▶ **WORK REQUIRED**: Each line in the entries below that holds the string "currently" is to be listed.

▶ **MATERIALS PROVIDED**:
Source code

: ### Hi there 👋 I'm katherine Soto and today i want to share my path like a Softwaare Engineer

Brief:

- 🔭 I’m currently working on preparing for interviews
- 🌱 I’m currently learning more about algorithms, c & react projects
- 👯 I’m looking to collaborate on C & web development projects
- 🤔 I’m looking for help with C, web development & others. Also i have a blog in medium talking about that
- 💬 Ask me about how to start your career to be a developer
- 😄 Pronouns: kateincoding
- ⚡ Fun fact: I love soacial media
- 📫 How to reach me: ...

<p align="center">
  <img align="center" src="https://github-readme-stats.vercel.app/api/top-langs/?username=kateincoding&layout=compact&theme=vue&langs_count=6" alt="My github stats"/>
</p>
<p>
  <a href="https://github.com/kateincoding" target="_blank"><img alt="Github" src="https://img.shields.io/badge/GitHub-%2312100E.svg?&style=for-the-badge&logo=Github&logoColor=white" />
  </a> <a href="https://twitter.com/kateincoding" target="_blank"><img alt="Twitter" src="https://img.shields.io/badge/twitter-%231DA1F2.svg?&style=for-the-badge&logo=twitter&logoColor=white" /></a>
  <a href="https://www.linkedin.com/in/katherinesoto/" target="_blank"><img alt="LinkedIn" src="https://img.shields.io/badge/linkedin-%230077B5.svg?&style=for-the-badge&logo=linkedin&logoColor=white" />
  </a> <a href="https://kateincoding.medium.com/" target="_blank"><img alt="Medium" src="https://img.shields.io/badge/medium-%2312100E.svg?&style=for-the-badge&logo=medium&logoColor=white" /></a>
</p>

▶ **WRITTEN SOLUTION**:
- 🔭 I’m currently working on preparing for interviews
- 🌱 I’m currently learning more about algorithms, c & react projects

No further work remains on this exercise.